*EXERCISE OBJECTIVE:* Print, exactly and completely, every entry in the data.

*Plain-text document sources:*
##############################
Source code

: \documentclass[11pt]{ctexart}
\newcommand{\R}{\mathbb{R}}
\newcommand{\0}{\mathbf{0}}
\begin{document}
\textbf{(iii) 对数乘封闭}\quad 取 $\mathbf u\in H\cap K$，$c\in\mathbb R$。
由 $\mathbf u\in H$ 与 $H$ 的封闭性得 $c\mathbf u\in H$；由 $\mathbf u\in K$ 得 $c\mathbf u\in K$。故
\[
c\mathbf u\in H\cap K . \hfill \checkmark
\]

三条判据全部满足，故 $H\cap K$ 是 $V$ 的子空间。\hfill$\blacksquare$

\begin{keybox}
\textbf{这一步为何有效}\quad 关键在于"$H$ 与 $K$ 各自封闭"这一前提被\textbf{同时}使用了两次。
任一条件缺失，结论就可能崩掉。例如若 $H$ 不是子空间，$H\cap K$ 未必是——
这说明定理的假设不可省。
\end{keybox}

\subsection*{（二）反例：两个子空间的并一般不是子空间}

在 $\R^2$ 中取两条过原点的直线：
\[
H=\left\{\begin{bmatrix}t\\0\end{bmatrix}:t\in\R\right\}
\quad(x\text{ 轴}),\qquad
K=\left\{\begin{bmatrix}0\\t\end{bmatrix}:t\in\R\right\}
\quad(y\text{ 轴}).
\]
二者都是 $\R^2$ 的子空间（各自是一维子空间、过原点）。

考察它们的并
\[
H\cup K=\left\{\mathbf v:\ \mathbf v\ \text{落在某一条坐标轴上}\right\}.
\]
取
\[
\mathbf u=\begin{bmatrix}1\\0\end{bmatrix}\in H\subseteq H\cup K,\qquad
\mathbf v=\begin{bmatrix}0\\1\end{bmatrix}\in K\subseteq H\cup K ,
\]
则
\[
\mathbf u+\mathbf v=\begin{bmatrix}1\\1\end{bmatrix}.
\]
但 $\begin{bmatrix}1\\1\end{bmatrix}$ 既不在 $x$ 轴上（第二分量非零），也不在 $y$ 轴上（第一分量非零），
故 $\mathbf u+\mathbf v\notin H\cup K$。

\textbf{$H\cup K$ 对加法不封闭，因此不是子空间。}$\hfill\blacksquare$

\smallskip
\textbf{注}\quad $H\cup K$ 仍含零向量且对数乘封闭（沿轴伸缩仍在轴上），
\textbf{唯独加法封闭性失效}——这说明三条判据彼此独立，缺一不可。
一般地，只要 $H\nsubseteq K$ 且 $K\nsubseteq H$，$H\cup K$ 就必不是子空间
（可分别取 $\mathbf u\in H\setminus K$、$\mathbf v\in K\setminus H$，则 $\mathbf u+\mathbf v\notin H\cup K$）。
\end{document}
##############################
*SOLUTION:*
Source code

: \documentclass[11pt]{ctexart}
\newcommand{\R}{\mathbb{R}}
\newcommand{\0}{\mathbf{0}}
\begin{document}
\textbf{(iii) 对数乘封闭}\quad 取 $\mathbf u\in H\cap K$，$c\in\mathbb R$。
由 $\mathbf u\in H$ 与 $H$ 的封闭性得 $c\mathbf u\in H$；由 $\mathbf u\in K$ 得 $c\mathbf u\in K$。故
\[
c\mathbf u\in H\cap K . \hfill \checkmark
\]

三条判据全部满足，故 $H\cap K$ 是 $V$ 的子空间。\hfill$\blacksquare$

\begin{keybox}
\textbf{这一步为何有效}\quad 关键在于"$H$ 与 $K$ 各自封闭"这一前提被\textbf{同时}使用了两次。
任一条件缺失，结论就可能崩掉。例如若 $H$ 不是子空间，$H\cap K$ 未必是——
这说明定理的假设不可省。
\end{keybox}

\subsection*{（二）反例：两个子空间的并一般不是子空间}

在 $\R^2$ 中取两条过原点的直线：
\[
H=\left\{\begin{bmatrix}t\\0\end{bmatrix}:t\in\R\right\}
\quad(x\text{ 轴}),\qquad
K=\left\{\begin{bmatrix}0\\t\end{bmatrix}:t\in\R\right\}
\quad(y\text{ 轴}).
\]
二者都是 $\R^2$ 的子空间（各自是一维子空间、过原点）。

考察它们的并
\[
H\cup K=\left\{\mathbf v:\ \mathbf v\ \text{落在某一条坐标轴上}\right\}.
\]
取
\[
\mathbf u=\begin{bmatrix}1\\0\end{bmatrix}\in H\subseteq H\cup K,\qquad
\mathbf v=\begin{bmatrix}0\\1\end{bmatrix}\in K\subseteq H\cup K ,
\]
则
\[
\mathbf u+\mathbf v=\begin{bmatrix}1\\1\end{bmatrix}.
\]
但 $\begin{bmatrix}1\\1\end{bmatrix}$ 既不在 $x$ 轴上（第二分量非零），也不在 $y$ 轴上（第一分量非零），
故 $\mathbf u+\mathbf v\notin H\cup K$。

\textbf{$H\cup K$ 对加法不封闭，因此不是子空间。}$\hfill\blacksquare$

\smallskip
\textbf{注}\quad $H\cup K$ 仍含零向量且对数乘封闭（沿轴伸缩仍在轴上），
\textbf{唯独加法封闭性失效}——这说明三条判据彼此独立，缺一不可。
一般地，只要 $H\nsubseteq K$ 且 $K\nsubseteq H$，$H\cup K$ 就必不是子空间
（可分别取 $\mathbf u\in H\setminus K$、$\mathbf v\in K\setminus H$，则 $\mathbf u+\mathbf v\notin H\cup K$）。
\end{document}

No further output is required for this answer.